Nedensizce bir tehlike seziyordum. Sanki etrafïmda binlerce yaratık durmuş bana saldırmak için en iyi vakti bekliyormuş gibi hissediyordum. Gergin hava ve sessizleşen ortam beni germişti. İki kız kendi aralarında bir takım konuşma gerçekleştirirken ben yanlızca gerginleşen havayı ve tehlikeyi soluyup. Etrafı kontrol ediyordum. Karanlık en savunmasız olduğumuz bir zamanda bizi avlıyordu.

Karanlıkta silüetler seçmek zordu. Lakin gelen karanlık enerjilerini alabiliyordum. Nedensizce ayağa kalkarken. İkilinin bakışları beni bulmuştu. Sebepsiz yere huzursuz olmam bir şeye dayanıyordu. Buraya bu yer iç güdülerimi güçlendiriyordu.

"Ne oldu?" Diyen solna'ın korkmuş sesi beni kendime getirirken. Ejah'n söyledikleri kaşlarımı çatmama sebep oldu. "Çok garip. Büyü bir güçe sahip." Sanki bunları bana değilde kendi kendine söyler gibiydi. Anlamayarak. "Ne gücü?" Dedim sorduğum soruyla yerde sabit kalan bakışları beni buldu. Dudaklarını araladı. Fakat ağzından sözcükler dökülmeden. Arkamda bir şey görmüş gibi. Hışımla ayağa kalkınca. Ben ve solna da telaşla yerimizden kıpırdanıp.

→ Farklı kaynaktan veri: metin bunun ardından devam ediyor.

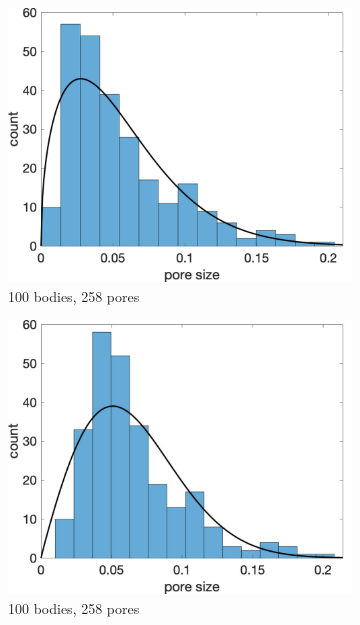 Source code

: \documentclass[preprint,10pt]{elsarticle}
\begin{document}
\begin{figure}[H]
\begin{subfigure}[b]{0.3\textwidth}
\includegraphics*[width =\linewidth]{./figs/hist100b_1}
\caption{100 bodies, 258 pores}
\end{subfigure}%
\begin{subfigure}[b]{0.3\textwidth}
\includegraphics*[width =\linewidth]{./figs/hist100b_46}
\caption{100 bodies, 258 pores}
\end{subfigure}%
\begin{subfigure}[b]{0.3\textwidth}

\end{subfigure}
\end{figure}
\end{document}
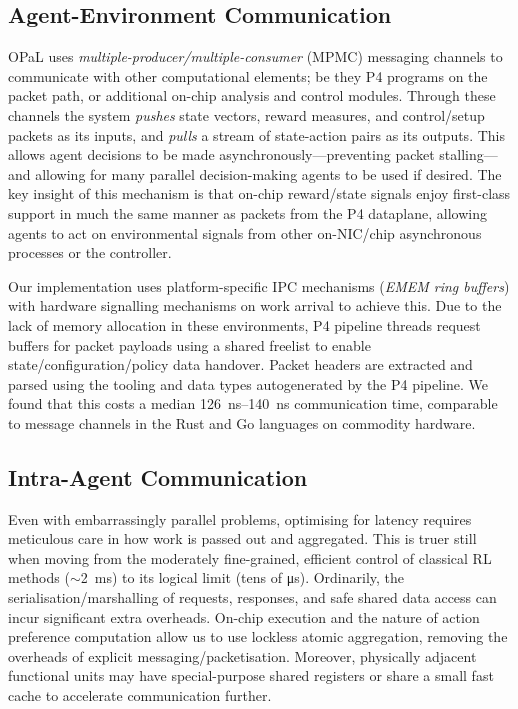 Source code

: \documentclass[sigconf,natbib=false]{acmart}
\newcommand{\approachshort}{OPaL}
\begin{document}
\subsection{Agent-Environment Communication}\label{sec:agent-environment-communication}
\approachshort{} uses \emph{multiple-producer/multiple-consumer} (MPMC) messaging channels to communicate with other computational elements; be they P4 programs on the packet path, or additional on-chip analysis and control modules.
Through these channels the system \emph{pushes} state vectors, reward measures, and control/setup packets as its inputs, and \emph{pulls} a stream of state-action pairs as its outputs.
This allows agent decisions to be made asynchronously---preventing packet stalling---and allowing for many parallel decision-making agents to be used if desired.
The key insight of this mechanism is that on-chip reward/state signals enjoy first-class support in much the same manner as packets from the P4 dataplane, allowing agents to act on environmental signals from other on-NIC/chip asynchronous processes or the controller.

Our implementation uses platform-specific IPC mechanisms (\emph{EMEM ring buffers}) with hardware signalling mechanisms on work arrival to achieve this.
Due to the lack of memory allocation in these environments, P4 pipeline threads request buffers for packet payloads using a shared freelist to enable state/configuration/policy data handover.
Packet headers are extracted and parsed using the tooling and data types autogenerated by the P4 pipeline.
We found that this costs a median \SIrange{126}{140}{\nano\second} communication time, comparable to message channels in the Rust and Go languages on commodity hardware.

\subsection{Intra-Agent Communication}
Even with embarrassingly parallel problems, optimising for latency requires meticulous care in how work is passed out and aggregated.
This is truer still when moving from the moderately fine-grained, efficient control of classical RL methods ($\sim$\SI{2}{\milli\second}) to its logical limit (tens of \si{\micro\second}).
Ordinarily, the serialisation/marshalling of requests, responses, and safe shared data access can incur significant extra overheads.
On-chip execution and the nature of action preference computation allow us to use lockless atomic aggregation, removing the overheads of explicit messaging/packetisation.
Moreover, physically adjacent functional units may have special-purpose shared registers or share a small fast cache to accelerate communication further.
\end{document}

"Bana bak seni kem gözlü kız sakın bana şimdi arkamda bir yaratığın olduğunu söyleme!" Dedim. Nefesim hızlanırken. "Yada dur. Söyle" Solna da benim yanımda arkasına bakmaktan korkuyor olacak ki. Bakışlarını ejah'tan çekmiyordu. Ejah'ın yüzü bembeyaz kesilmişti. İnanmıyor gibi gözlerini bir kaç kez kırpıştırıp. Daha sonra bir şeyleri yeni yeni idrak etmiş gibi. Gözleri hızla beni beni buldu. Ve. "Tuzak." Diye fısıldadı. Göz ucuyla etrafımı gözetlediğimde.